Athletes have used their status to show they too are citizens who have a voice of reason and are affected by the injustices that take place. From Muhammad Ali, to Bill Russell, Billie Jean King, Tommie Smith and John Carlos, John Thompson, and more throughout history, we have seen a constant fight for justice and equality in professional athletes/figures in their respected platform.
Known for his great performances in the ring, Muhammad Ali was extremely critical in the fight for justice outside boxing. In 1967, after being selected in the draft, Muhammad Ali refused to enter the war. He believed it went against his Islamic faith, and he saw no benefits of leaving his country to go fight. Although he received criticism and was sentenced to five years in jail for draft evasion, he took a stance and stuck to his beliefs. He was supported by the likes of fellow athletes such as Jim Brown, Bill Russell, and Kareem Abdul-Jabbar in his fight for justice.
Ali stated, “If I thought the war was going to bring freedom and equality to 22 million of my people, they wouldn’t have to draft me, I’d join tomorrow.”

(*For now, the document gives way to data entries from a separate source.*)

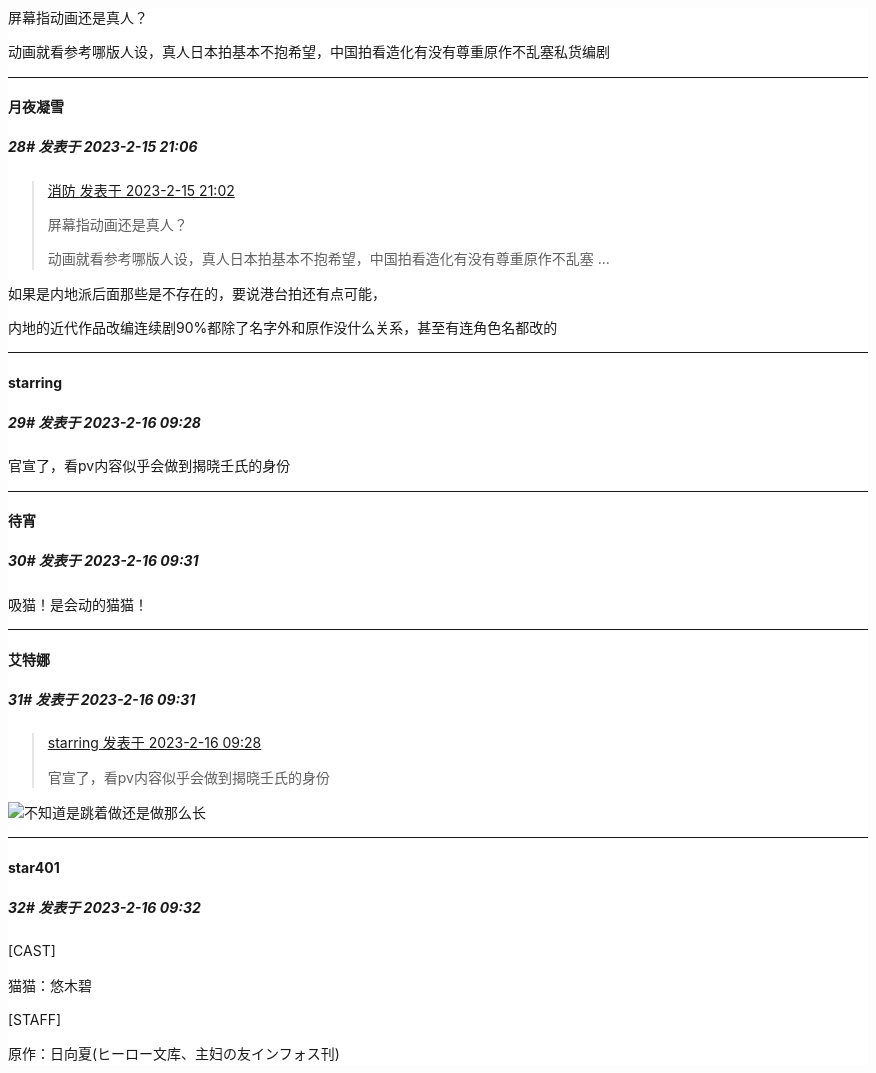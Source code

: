 屏幕指动画还是真人？

动画就看参考哪版人设，真人日本拍基本不抱希望，中国拍看造化有没有尊重原作不乱塞私货编剧

*****

####  月夜凝雪  
##### 28#       发表于 2023-2-15 21:06

<blockquote><a href="httphttps://bbs.saraba1st.com/2b/forum.php?mod=redirect&amp;goto=findpost&amp;pid=59760744&amp;ptid=2089646" target="_blank">消防 发表于 2023-2-15 21:02</a>

屏幕指动画还是真人？

动画就看参考哪版人设，真人日本拍基本不抱希望，中国拍看造化有没有尊重原作不乱塞 ...</blockquote>
如果是内地派后面那些是不存在的，要说港台拍还有点可能，

内地的近代作品改编连续剧90%都除了名字外和原作没什么关系，甚至有连角色名都改的

*****

####  starring  
##### 29#       发表于 2023-2-16 09:28

官宣了，看pv内容似乎会做到揭晓壬氏的身份

*****

####  待宵  
##### 30#       发表于 2023-2-16 09:31

吸猫！是会动的猫猫！


*****

####  艾特娜  
##### 31#       发表于 2023-2-16 09:31

<blockquote><a href="httphttps://bbs.saraba1st.com/2b/forum.php?mod=redirect&amp;goto=findpost&amp;pid=59764945&amp;ptid=2089646" target="_blank">starring 发表于 2023-2-16 09:28</a>

官宣了，看pv内容似乎会做到揭晓壬氏的身份</blockquote>
<img src="https://static.saraba1st.com/image/smiley/face2017/009.gif" referrerpolicy="no-referrer">不知道是跳着做还是做那么长

*****

####  star401  
##### 32#       发表于 2023-2-16 09:32

[CAST]

猫猫：悠木碧

[STAFF]

原作：日向夏(ヒーロー文库、主妇の友インフォス刊)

An all-time Celtic great with 11 rings, Bill Russell did not only demonstrate his fight on the court. In 1961 Russell and a few other teammates walked out on a scheduled exhibition game in Lexington, Kentucky when black players on the team were denied service to eat in the dining room of the hotel they were staying in. Russell and his teammates took a stand long before it was deemed acceptable for Black athletes and individuals to demand change. Today we now see this happening all over, especially in the most recent NBA season.

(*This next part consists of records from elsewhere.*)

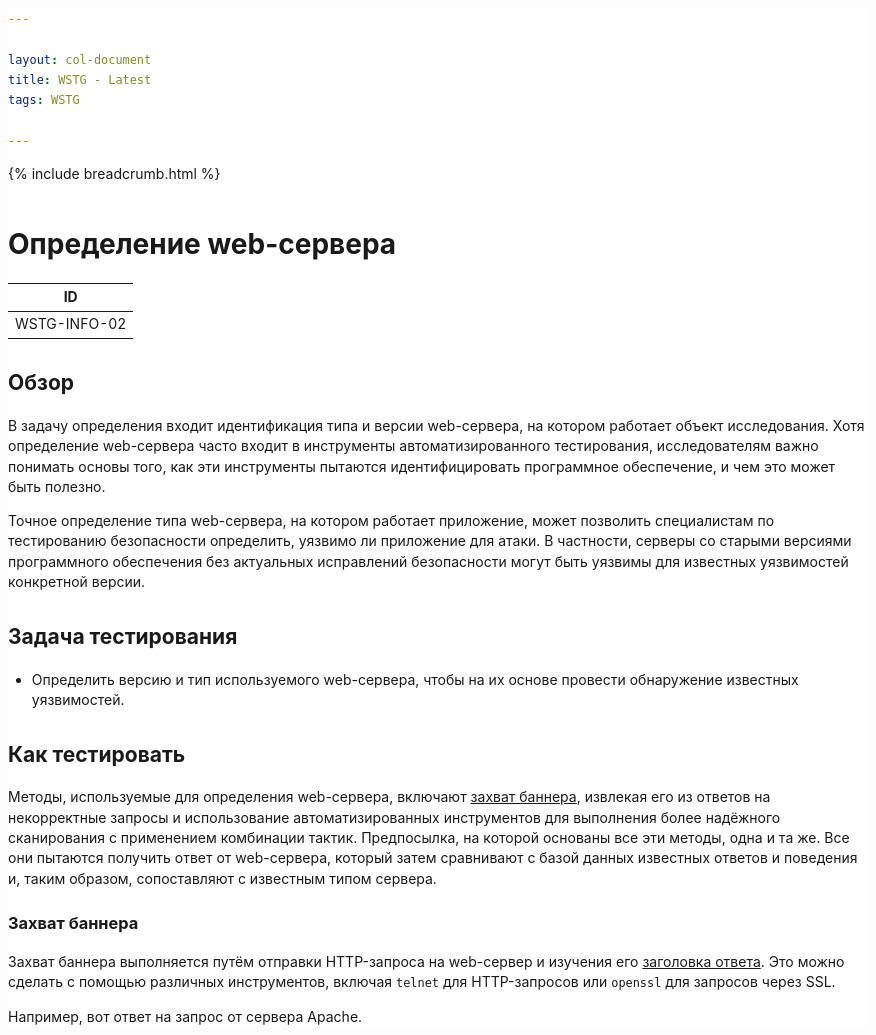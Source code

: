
 ```yaml
---

layout: col-document
title: WSTG - Latest
tags: WSTG

---
```


{% include breadcrumb.html %}
# Определение web-сервера

|ID          |
|------------|
|WSTG-INFO-02|

## Обзор

В задачу определения входит идентификация типа и версии web-сервера, на котором работает объект исследования. Хотя определение web-сервера часто входит в инструменты автоматизированного тестирования, исследователям важно понимать основы того, как эти инструменты пытаются идентифицировать программное обеспечение, и чем это может быть полезно.

Точное определение типа web-сервера, на котором работает приложение, может позволить специалистам по тестированию безопасности определить, уязвимо ли приложение для атаки. В частности, серверы со старыми версиями программного обеспечения без актуальных исправлений безопасности могут быть уязвимы для известных уязвимостей конкретной версии.

## Задача тестирования

- Определить версию и тип используемого web-сервера, чтобы на их основе провести обнаружение известных уязвимостей.

## Как тестировать

Методы, используемые для определения web-сервера, включают [захват баннера](https://en.wikipedia.org/wiki/Banner_grabbing), извлекая его из ответов на некорректные запросы и использование автоматизированных инструментов для выполнения более надёжного сканирования с применением комбинации тактик. Предпосылка, на которой основаны все эти методы, одна и та же. Все они пытаются получить ответ от web-сервера, который затем сравнивают с базой данных известных ответов и поведения и, таким образом, сопоставляют с известным типом сервера.

### Захват баннера

Захват баннера выполняется путём отправки HTTP-запроса на web-сервер и изучения его [заголовка ответа](https://developer.mozilla.org/en-US/docs/Glossary/Response_header). Это можно сделать с помощью различных инструментов, включая `telnet` для HTTP-запросов или `openssl` для запросов через SSL.

Например, вот ответ на запрос от сервера Apache.
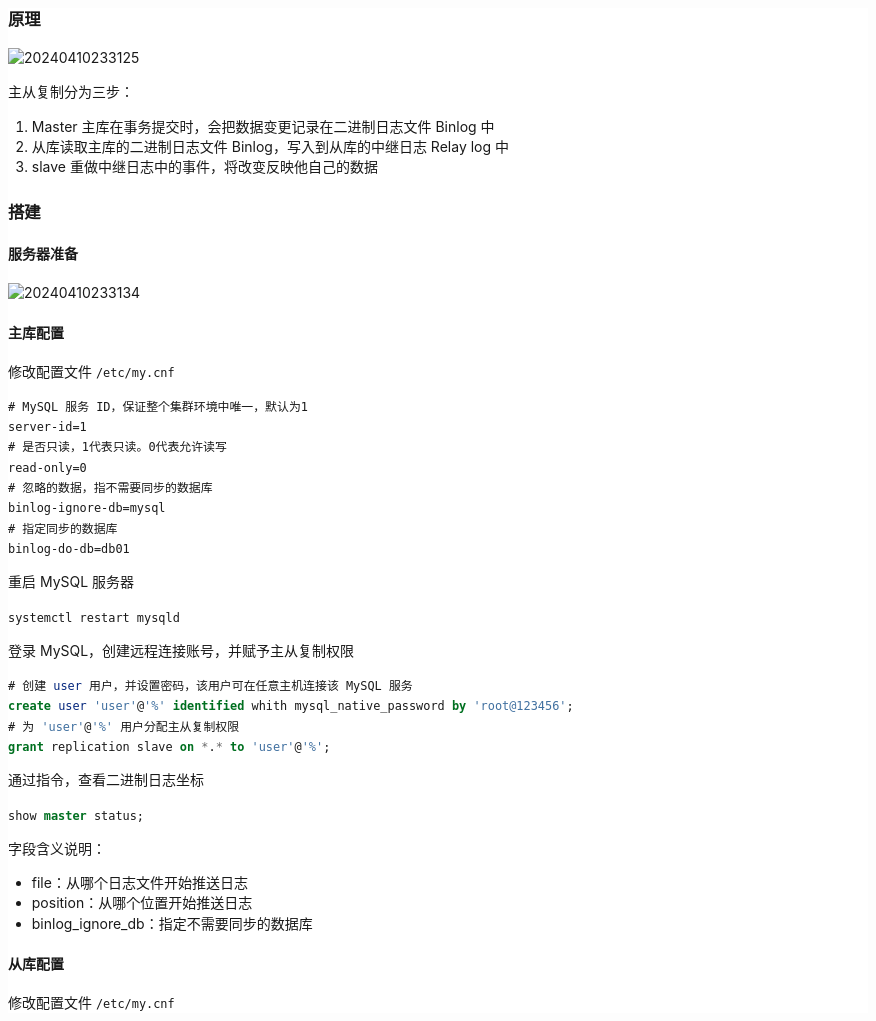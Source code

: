 ### 原理

![20240410233125](https://blog-1312417182.cos.ap-chengdu.myqcloud.com/blog/20240410233125.png)

主从复制分为三步：

1. Master 主库在事务提交时，会把数据变更记录在二进制日志文件 Binlog 中
2. 从库读取主库的二进制日志文件 Binlog，写入到从库的中继日志 Relay log 中
3. slave 重做中继日志中的事件，将改变反映他自己的数据
### 搭建
#### 服务器准备

![20240410233134](https://blog-1312417182.cos.ap-chengdu.myqcloud.com/blog/20240410233134.png)

#### 主库配置
修改配置文件 `/etc/my.cnf`
```
# MySQL 服务 ID，保证整个集群环境中唯一，默认为1
server-id=1
# 是否只读，1代表只读。0代表允许读写
read-only=0
# 忽略的数据，指不需要同步的数据库
binlog-ignore-db=mysql
# 指定同步的数据库
binlog-do-db=db01
```
重启 MySQL 服务器
```shell
systemctl restart mysqld
```

登录 MySQL，创建远程连接账号，并赋予主从复制权限

```sql
# 创建 user 用户，并设置密码，该用户可在任意主机连接该 MySQL 服务
create user 'user'@'%' identified whith mysql_native_password by 'root@123456';
# 为 'user'@'%' 用户分配主从复制权限
grant replication slave on *.* to 'user'@'%';
```

通过指令，查看二进制日志坐标

```sql
show master status;
```

字段含义说明：

- file：从哪个日志文件开始推送日志
- position：从哪个位置开始推送日志
- binlog_ignore_db：指定不需要同步的数据库
#### 从库配置

修改配置文件 `/etc/my.cnf`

Russell said, “it was important to me that everybody, everywhere, knows that the Black players are deciding they’ll stand up for themselves.”
Billie Jean King
Founder of the Women’s Tennis Association in 1973, Billie Jean King was a pioneer for gender equality in the athletic world. Becoming the first female athlete to earn over $100,00 in prize money, she was influential in decreasing the wage-gap in sports. After winning the U.S Open in 1972, but receiving $15,000 less in prize money, King was determined to fight for equal pay among both men and women. As a result of her hard work, the U.S. Open became the first major tournament to offer equal prize money in both the womens and mens league. She is also the founder of womenSports magazine and the Women’s Sports Foundation. She has forever cemented herself as one of the most important and influential female athletes of our time.

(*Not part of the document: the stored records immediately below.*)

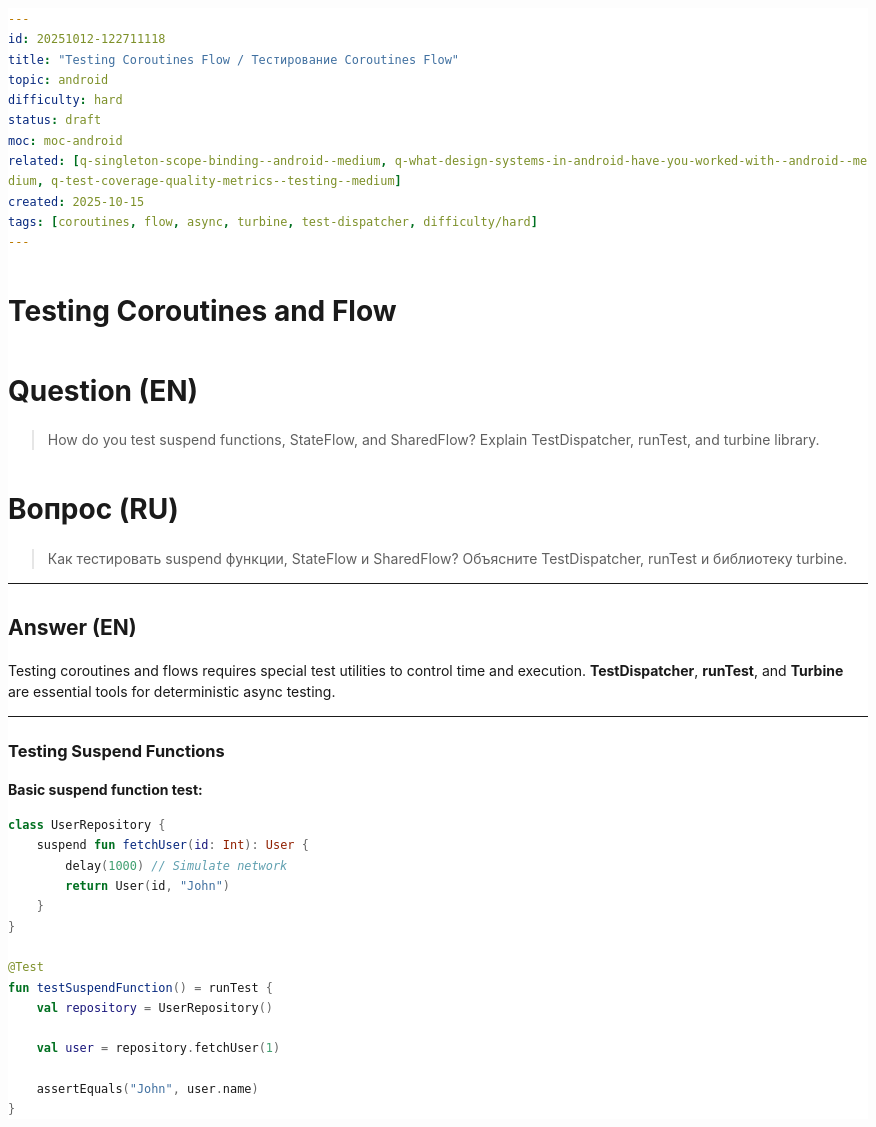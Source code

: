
 ```yaml
---
id: 20251012-122711118
title: "Testing Coroutines Flow / Тестирование Coroutines Flow"
topic: android
difficulty: hard
status: draft
moc: moc-android
related: [q-singleton-scope-binding--android--medium, q-what-design-systems-in-android-have-you-worked-with--android--medium, q-test-coverage-quality-metrics--testing--medium]
created: 2025-10-15
tags: [coroutines, flow, async, turbine, test-dispatcher, difficulty/hard]
---
```


# Testing Coroutines and Flow

# Question (EN)

> How do you test suspend functions, StateFlow, and SharedFlow? Explain TestDispatcher, runTest, and turbine library.

# Вопрос (RU)

> Как тестировать suspend функции, StateFlow и SharedFlow? Объясните TestDispatcher, runTest и библиотеку turbine.

---

## Answer (EN)

Testing coroutines and flows requires special test utilities to control time and execution. **TestDispatcher**, **runTest**, and **Turbine** are essential tools for deterministic async testing.

---

### Testing Suspend Functions

**Basic suspend function test:**

```kotlin
class UserRepository {
    suspend fun fetchUser(id: Int): User {
        delay(1000) // Simulate network
        return User(id, "John")
    }
}

@Test
fun testSuspendFunction() = runTest {
    val repository = UserRepository()

    val user = repository.fetchUser(1)

    assertEquals("John", user.name)
}
```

“Unless I was number 1, I wouldn’t be listened to.” Billie Jean King stated.
Tommie Smith and John Carlos
While partaking in the 1968 summer Olympics, Tommie Smith and John Carlos lowered their heads and raised their fist to show their support for equality and human rights. After placing first and third in the 200-meter event they took the podium displaying their black socks and a raised black-gloved fist. Their fist represented the Black power and Black unity in America, while their shoeless feet dawning black socks symbolized poverty in Black communities. They took a stand on one of the biggest stages in the world and will forever be remembered as one of the most powerful political statements in the history of the Olympics.
When reflecting on the act of protest, Carlos told The Undefeated, “A lot of people ask if I have regrets. I have no regrets,” Carlos said. “The people who have regrets are the ones who were there in 1968 and did nothing.”
In 1989 the NCAA voted to implement a rule denying athletic scholarships to the freshman athletes who failed to qualify for the academic standards under Proposition 48. John Thompson, the most dominant coach in Georgetown history, did not agree with the passing of this rule. Before their regular season game against Boston College Thompson proceeded to walk off the court in protest of the rule implemented. Like Bill Russell, Thompson took a stand during a time where athletes were still inserting themselves in the political world.
During his protest Thompson said it was “to bring attention to something that I think is a tremendous tragedy. I have every intention of talking to other people while I am in the form of this protest to try to identify what the reason for some of it was and also to try to get it changed in whatever sensible, reasonable manner I feel I am able to.”
This is just a small look back at some of the few important figures in activism. Whether it is Ali, Russell, King, Smith and Carlos, Thompson, or others that have paved the way for activism, sports has always been a platform for individuals to speak their mind. Today we have seen individuals such as Megan Rapinoe, Colin Kaepernick, Lebron James, Serena Williams and more light the way for making a change in society and the sports world.
It is important not to forget the individuals who took a stance during times where they were the minority. Everyone has the right to speak up and advocate for change, and athletes will not “shut up and dribble,” but rather use their stage to stand up for what is right.